By the third set, Cobolli’s spirit appeared broken, while Fery just kept growing stronger to complete his 7-5, 7-6, 6-0 victory in an economical two hours and 14 minutes. It was his shortest outing of a mind-boggling tournament.

“Maybe I was a little bit nervous,” said Cobolli after the match. “Maybe I felt the pressure that normally I don’t feel. [I was playing] a quarter-final against a guy that already played a marathon match, [spent] many hours on court, ranking lower than me, so I felt like it was a chance to have a good day for me today.

“Maybe, like my team says, I wasn’t so humble since the first point, but I felt that it wasn’t my day. Can happen. Maybe he play better than the other matches. I don’t know. I didn’t see the other one. But I felt that his level is really high today.”

Where do we fit this on the improbability scale? When you consider where he started, Fery’s run feels like the most extraordinary breakthrough story to be seen at Wimbledon this century – and perhaps even since Boris Becker won the title at 17 in 1985.

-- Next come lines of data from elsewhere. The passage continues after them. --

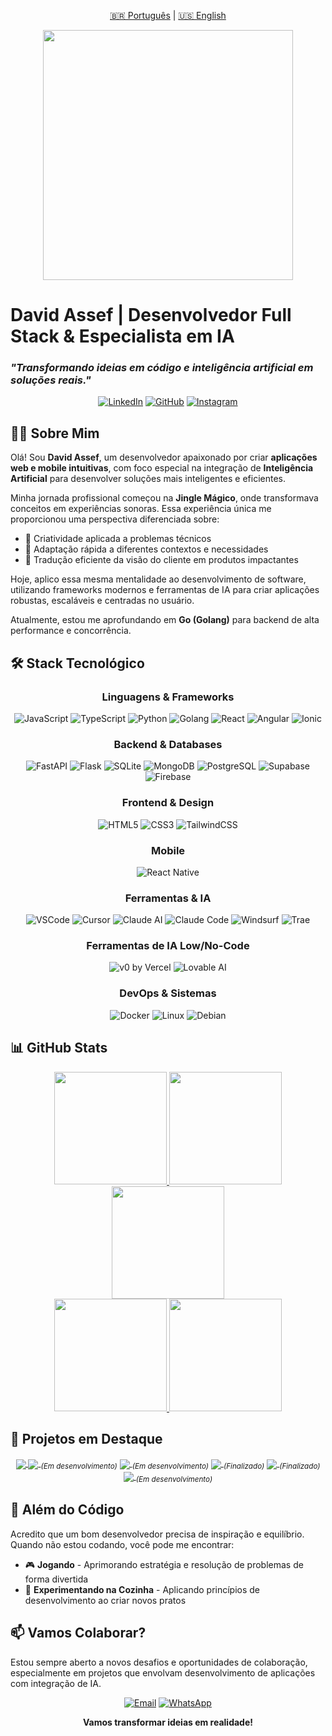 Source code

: <p align="center">
  <a href="README.md">🇧🇷 Português</a> |
  <a href="README_EN.md">🇺🇸 English</a>
</p>

<p align="center">
  <img src="https://media.giphy.com/media/qgQUggAC3Pfv687qPC/giphy.gif" width="400">
</p>

# David Assef | Desenvolvedor Full Stack & Especialista em IA

### _"Transformando ideias em código e inteligência artificial em soluções reais."_

<div align="center">

  [![LinkedIn](https://img.shields.io/badge/-LinkedIn-0077B5?style=for-the-badge&logo=linkedin&logoColor=white)](https://www.linkedin.com/in/david-assef-carneiro-2a2891b9/)
  [![GitHub](https://img.shields.io/badge/-Github-181717?style=for-the-badge&logo=github&logoColor=white)](https://github.com/davidassef)
  [![Instagram](https://img.shields.io/badge/-Instagram-E4405F?style=for-the-badge&logo=instagram&logoColor=white)](https://www.instagram.com/davidassef/)

</div>

## 👨‍💻 Sobre Mim

Olá! Sou **David Assef**, um desenvolvedor apaixonado por criar **aplicações web e mobile intuitivas**, com foco especial na integração de **Inteligência Artificial** para desenvolver soluções mais inteligentes e eficientes.

Minha jornada profissional começou na **Jingle Mágico**, onde transformava conceitos em experiências sonoras. Essa experiência única me proporcionou uma perspectiva diferenciada sobre:
- 🎯 Criatividade aplicada a problemas técnicos
- 🔄 Adaptação rápida a diferentes contextos e necessidades
- 🤝 Tradução eficiente da visão do cliente em produtos impactantes

Hoje, aplico essa mesma mentalidade ao desenvolvimento de software, utilizando frameworks modernos e ferramentas de IA para criar aplicações robustas, escaláveis e centradas no usuário.

Atualmente, estou me aprofundando em <strong>Go (Golang)</strong> para backend de alta performance e concorrência.

## 🛠️ Stack Tecnológico

<div align="center">
  <h3>Linguagens & Frameworks</h3>
  <img src="https://img.shields.io/badge/JavaScript-F7DF1E?style=for-the-badge&logo=javascript&logoColor=black" alt="JavaScript" />
  <img src="https://img.shields.io/badge/TypeScript-3178C6?style=for-the-badge&logo=typescript&logoColor=white" alt="TypeScript" />
  <img src="https://img.shields.io/badge/Python-3776AB?style=for-the-badge&logo=python&logoColor=white" alt="Python" />
  <img src="https://img.shields.io/badge/Go-00ADD8?style=for-the-badge&logo=go&logoColor=white" alt="Golang" />
  <img src="https://img.shields.io/badge/React-61DAFB?style=for-the-badge&logo=react&logoColor=black" alt="React" />
  <img src="https://img.shields.io/badge/Angular-DD0031?style=for-the-badge&logo=angular&logoColor=white" alt="Angular" />
  <img src="https://img.shields.io/badge/Ionic-3880FF?style=for-the-badge&logo=ionic&logoColor=white" alt="Ionic" />

  <h3>Backend & Databases</h3>
  <img src="https://img.shields.io/badge/FastAPI-009688?style=for-the-badge&logo=fastapi&logoColor=white" alt="FastAPI" />
  <img src="https://img.shields.io/badge/Flask-000000?style=for-the-badge&logo=flask&logoColor=white" alt="Flask" />
  <img src="https://img.shields.io/badge/SQLite-003B57?style=for-the-badge&logo=sqlite&logoColor=white" alt="SQLite" />
  <img src="https://img.shields.io/badge/MongoDB-47A248?style=for-the-badge&logo=mongodb&logoColor=white" alt="MongoDB" />
  <img src="https://img.shields.io/badge/PostgreSQL-4169E1?style=for-the-badge&logo=postgresql&logoColor=white" alt="PostgreSQL" />
  <img src="https://img.shields.io/badge/Supabase-3ECF8E?style=for-the-badge&logo=supabase&logoColor=white" alt="Supabase" />
  <img src="https://img.shields.io/badge/Firebase-FFCA28?style=for-the-badge&logo=firebase&logoColor=black" alt="Firebase" />

  <h3>Frontend & Design</h3>
  <img src="https://img.shields.io/badge/HTML5-E34F26?style=for-the-badge&logo=html5&logoColor=white" alt="HTML5" />
  <img src="https://img.shields.io/badge/CSS3-1572B6?style=for-the-badge&logo=css3&logoColor=white" alt="CSS3" />
  <img src="https://img.shields.io/badge/TailwindCSS-06B6D4?style=for-the-badge&logo=tailwindcss&logoColor=white" alt="TailwindCSS" />

  <h3>Mobile</h3>
  <img src="https://img.shields.io/badge/React_Native-61DAFB?style=for-the-badge&logo=react&logoColor=black" alt="React Native" />

  <h3>Ferramentas & IA</h3>
  <img src="https://img.shields.io/badge/VS_Code-007ACC?style=for-the-badge&logo=visual-studio-code&logoColor=white" alt="VSCode" />
  <img src="https://img.shields.io/badge/Cursor-000000?style=for-the-badge&logo=cursor&logoColor=white" alt="Cursor" />
  <img src="https://img.shields.io/badge/Claude_AI-D97757?style=for-the-badge&logo=anthropic&logoColor=white" alt="Claude AI" />
  <img src="https://img.shields.io/badge/Claude_Code-000000?style=for-the-badge&logo=anthropic&logoColor=white" alt="Claude Code" />
  <img src="https://img.shields.io/badge/Windsurf-5A3FFF?style=for-the-badge&logo=codeium&logoColor=white" alt="Windsurf" />
  <img src="https://img.shields.io/badge/Trae-444444?style=for-the-badge" alt="Trae" />

  <h3>Ferramentas de IA Low/No-Code</h3>
  <img src="https://img.shields.io/badge/v0%20by%20Vercel-000000?style=for-the-badge&logo=vercel&logoColor=white" alt="v0 by Vercel" />
  <img src="https://img.shields.io/badge/Lovable_AI-FF4D6D?style=for-the-badge" alt="Lovable AI" />

  <h3>DevOps & Sistemas</h3>
  <img src="https://img.shields.io/badge/Docker-2496ED?style=for-the-badge&logo=docker&logoColor=white" alt="Docker" />
  <img src="https://img.shields.io/badge/Linux-FCC624?style=for-the-badge&logo=linux&logoColor=black" alt="Linux" />
  <img src="https://img.shields.io/badge/Debian-A81D33?style=for-the-badge&logo=debian&logoColor=white" alt="Debian" />
</div>

## 📊 GitHub Stats

<div align="center">
  <a href="https://github.com/davidassef">
    <img height="180em" src="https://github-profile-summary-cards.vercel.app/api/cards/stats?username=davidassef&theme=tokyonight" />
    <img height="180em" src="https://github-profile-summary-cards.vercel.app/api/cards/productive-time?username=davidassef&theme=tokyonight" />
  </a>
</div>

<div align="center">
  <a href="https://github.com/davidassef">
    <img height="180em" src="https://github-profile-summary-cards.vercel.app/api/cards/profile-details?username=davidassef&theme=tokyonight" />
  </a>
</div>

<div align="center">
  <a href="https://github.com/davidassef">
    <img height="180em" src="https://github-profile-summary-cards.vercel.app/api/cards/repos-per-language?username=davidassef&theme=tokyonight" />
    <img height="180em" src="https://github-profile-summary-cards.vercel.app/api/cards/most-commit-language?username=davidassef&theme=tokyonight" />
  </a>
</div>

## 🚀 Projetos em Destaque

<div align="center">
  <a href="https://github.com/davidassef/PokeApi">
    <img align="center" src="https://github-readme-stats.vercel.app/api/pin/?username=davidassef&repo=PokeApi&theme=tokyonight" />
  </a>

  <a href="https://github.com/davidassef/Autonomo_Control">
    <img align="center" src="https://github-readme-stats.vercel.app/api/pin/?username=davidassef&repo=Autonomo_Control&theme=tokyonight" />
  </a>
  <sub><em>(Em desenvolvimento)</em></sub>

  <a href="https://github.com/davidassef/ReciboFast">
    <img align="center" src="https://github-readme-stats.vercel.app/api/pin/?username=davidassef&repo=ReciboFast&theme=tokyonight" />
  </a>
  <sub><em>(Em desenvolvimento)</em></sub>

  <a href="https://github.com/davidassef/Amazon-Search">
    <img align="center" src="https://github-readme-stats.vercel.app/api/pin/?username=davidassef&repo=Amazon-Search&theme=tokyonight" />
  </a>
  <sub><em>(Finalizado)</em></sub>

  <a href="https://github.com/davidassef/OMentalista">
    <img align="center" src="https://github-readme-stats.vercel.app/api/pin/?username=davidassef&repo=OMentalista&theme=tokyonight" />
  </a>
  <sub><em>(Finalizado)</em></sub>

  <a href="https://github.com/davidassef/StudioFlow">
    <img align="center" src="https://github-readme-stats.vercel.app/api/pin/?username=davidassef&repo=StudioFlow&theme=tokyonight" />
  </a>
  <sub><em>(Em desenvolvimento)</em></sub>
</div>

## 🌟 Além do Código

Acredito que um bom desenvolvedor precisa de inspiração e equilíbrio. Quando não estou codando, você pode me encontrar:

- 🎮 **Jogando** - Aprimorando estratégia e resolução de problemas de forma divertida
- 🍲 **Experimentando na Cozinha** - Aplicando princípios de desenvolvimento ao criar novos pratos

## 📫 Vamos Colaborar?

Estou sempre aberto a novos desafios e oportunidades de colaboração, especialmente em projetos que envolvam desenvolvimento de aplicações com integração de IA.

<div align="center">

  [![Email](https://img.shields.io/badge/Email-D14836?style=for-the-badge&logo=gmail&logoColor=white)](mailto:davidassef@gmail.com)
  [![WhatsApp](https://img.shields.io/badge/WhatsApp-25D366?style=for-the-badge&logo=whatsapp&logoColor=white)](https://wa.me/5585996642441)

  **Vamos transformar ideias em realidade!**
</div>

After last year’s Wimbledon threw up the expected final between Sinner and Carlos Alcaraz, the 2026 event has been thrown into chaos by the Fery factor. He is the first male wild card to reach the semi-finals here since Goran Ivanisevic in 2001, and will now climb a remarkable 78 places on the rankings ladder, reaching the giddy heights of No 36 and replacing Cameron Norrie as the British No 1.

A man who has suffered with nosebleeds during this tournament, Fery is now operating in thin and rarefied air. But when asked about playing a semi-final on Friday, he sounded almost blasé. “[I’ll just do] what I’ve tried to do for the past 10 days. Yeah, just believe in myself, do the best I can do every match, give myself 100 per cent, and see then where that will take me.”

As the rest of us grow more and more light-headed, Fery’s sang-froid remains firmly intact.